To complete this task, print all the data below exactly but leave out the images.

[Opening Material provided section]

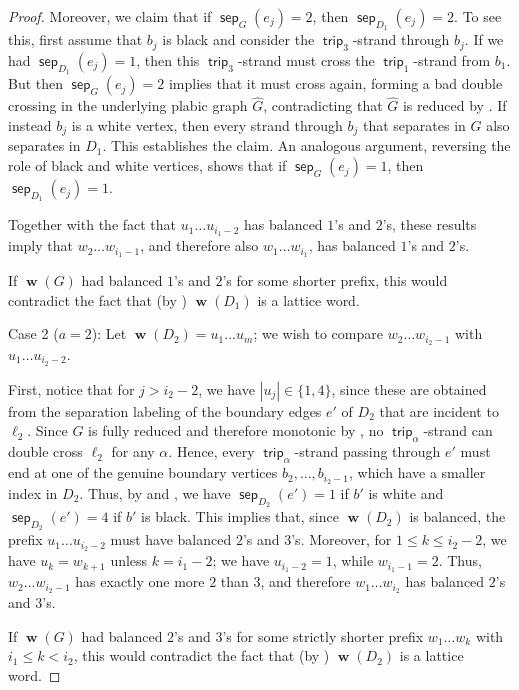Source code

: \documentclass{amsart}
\theoremstyle{definition}
\theoremstyle{remark}
\numberwithin{equation}{section}
\DeclareMathOperator{\trip}{\mathsf{trip}}
\DeclareMathOperator{\bw}{\mathbf{w}}
\DeclareMathOperator{\sep}{\mathsf{sep}}
\begin{document}
\begin{proof}
Moreover, we claim that if $\sep_{G}(e_j) =2$, then $\sep_{D_1}(e_j) = 2$. To see this, first assume that $b_j$ is black and consider the $\trip_3$-strand through $b_j$. If we had $\sep_{D_1}(e_j) = 1$, then this $\trip_3$-strand must cross the $\trip_1$-strand from $b_1$. But then $\sep_{G}(e_j) =2$ implies that it must cross again, forming a bad double crossing in the underlying plabic graph $\widehat{G}$, contradicting that $\widehat{G}$ is reduced by .  If instead $b_j$ is a white vertex, then every strand through $b_j$ that separates in $G$ also separates in $D_1$. This establishes the claim.
An analogous argument, reversing the role of black and white vertices, shows that if $\sep_{G}(e_j) =1$, then $\sep_{D_1}(e_j) = 1$.

Together with the fact that $u_1\ldots u_{i_1-2}$ has balanced $1$'s and $2$'s, these results imply that $w_2 \ldots w_{i_1-1}$, and therefore also $w_1 \ldots w_{i_1}$, has balanced $1$'s and $2$'s.     

If $\bw(G)$ had balanced $1$'s
and $2$'s for some shorter prefix, this would contradict the fact that (by ) $\bw(D_1)$ is a lattice word.

\medskip
\noindent
{\sf Case 2 ($a=2$):}
Let $\bw(D_2)=u_1\ldots u_m$; we wish to compare $w_2 \ldots w_{i_2-1}$ with $u_1 \ldots u_{i_2-2}$.

First, notice that for $j>i_2-2$, we have $|u_j| \in \{1,4\}$, since these are obtained from the separation labeling of the boundary edges $e'$ of $D_2$ that are incident to $\ell_2$. Since $G$ is fully reduced and therefore monotonic by , no $\trip_{\alpha}$-strand can double cross $\ell_2$ for any $\alpha$. 
Hence, every $\trip_{\alpha}$-strand passing through $e'$ must end at one of the genuine boundary vertices $b_2,\ldots,b_{i_2-1}$, which have a smaller index in $D_2$. 
Thus, by  and , we have $\sep_{D_2}(e') = 1$ if $b'$ is white and $\sep_{D_2}(e') = 4$ if $b'$ is black. 
This implies that, since $\bw(D_2)$ is balanced, the prefix $u_1\ldots u_{i_2-2}$ must have balanced $2$'s and $3$'s.
Moreover, for $1 \leq k \leq i_2-2$, we have $u_k  = w_{k+1}$ unless $k = i_1-2$; we have $u_{i_1-2} = 1$, while $w_{i_1-1} = 2$.
Thus, $w_2 \ldots w_{i_2-1}$ has exactly one more $2$ than $3$, and therefore $w_1 \ldots w_{i_2}$ has balanced $2$'s and $3$'s. 

If $\bw(G)$ had balanced $2$'s
and $3$'s for some strictly shorter prefix $w_1 \dots w_k$ with $i_1 \leq k < i_2$, this would contradict the fact that (by ) $\bw(D_2)$ is a lattice word.


\end{proof}
\end{document}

[Closing Material provided section]

→ **Your solution**:
Source code

: \documentclass{amsart}
\theoremstyle{definition}
\theoremstyle{remark}
\numberwithin{equation}{section}
\DeclareMathOperator{\trip}{\mathsf{trip}}
\DeclareMathOperator{\bw}{\mathbf{w}}
\DeclareMathOperator{\sep}{\mathsf{sep}}
\begin{document}
\begin{proof}
Moreover, we claim that if $\sep_{G}(e_j) =2$, then $\sep_{D_1}(e_j) = 2$. To see this, first assume that $b_j$ is black and consider the $\trip_3$-strand through $b_j$. If we had $\sep_{D_1}(e_j) = 1$, then this $\trip_3$-strand must cross the $\trip_1$-strand from $b_1$. But then $\sep_{G}(e_j) =2$ implies that it must cross again, forming a bad double crossing in the underlying plabic graph $\widehat{G}$, contradicting that $\widehat{G}$ is reduced by .  If instead $b_j$ is a white vertex, then every strand through $b_j$ that separates in $G$ also separates in $D_1$. This establishes the claim.
An analogous argument, reversing the role of black and white vertices, shows that if $\sep_{G}(e_j) =1$, then $\sep_{D_1}(e_j) = 1$.

Together with the fact that $u_1\ldots u_{i_1-2}$ has balanced $1$'s and $2$'s, these results imply that $w_2 \ldots w_{i_1-1}$, and therefore also $w_1 \ldots w_{i_1}$, has balanced $1$'s and $2$'s.     

If $\bw(G)$ had balanced $1$'s
and $2$'s for some shorter prefix, this would contradict the fact that (by ) $\bw(D_1)$ is a lattice word.

\medskip
\noindent
{\sf Case 2 ($a=2$):}
Let $\bw(D_2)=u_1\ldots u_m$; we wish to compare $w_2 \ldots w_{i_2-1}$ with $u_1 \ldots u_{i_2-2}$.

First, notice that for $j>i_2-2$, we have $|u_j| \in \{1,4\}$, since these are obtained from the separation labeling of the boundary edges $e'$ of $D_2$ that are incident to $\ell_2$. Since $G$ is fully reduced and therefore monotonic by , no $\trip_{\alpha}$-strand can double cross $\ell_2$ for any $\alpha$. 
Hence, every $\trip_{\alpha}$-strand passing through $e'$ must end at one of the genuine boundary vertices $b_2,\ldots,b_{i_2-1}$, which have a smaller index in $D_2$. 
Thus, by  and , we have $\sep_{D_2}(e') = 1$ if $b'$ is white and $\sep_{D_2}(e') = 4$ if $b'$ is black. 
This implies that, since $\bw(D_2)$ is balanced, the prefix $u_1\ldots u_{i_2-2}$ must have balanced $2$'s and $3$'s.
Moreover, for $1 \leq k \leq i_2-2$, we have $u_k  = w_{k+1}$ unless $k = i_1-2$; we have $u_{i_1-2} = 1$, while $w_{i_1-1} = 2$.
Thus, $w_2 \ldots w_{i_2-1}$ has exactly one more $2$ than $3$, and therefore $w_1 \ldots w_{i_2}$ has balanced $2$'s and $3$'s. 

If $\bw(G)$ had balanced $2$'s
and $3$'s for some strictly shorter prefix $w_1 \dots w_k$ with $i_1 \leq k < i_2$, this would contradict the fact that (by ) $\bw(D_2)$ is a lattice word.


\end{proof}
\end{document}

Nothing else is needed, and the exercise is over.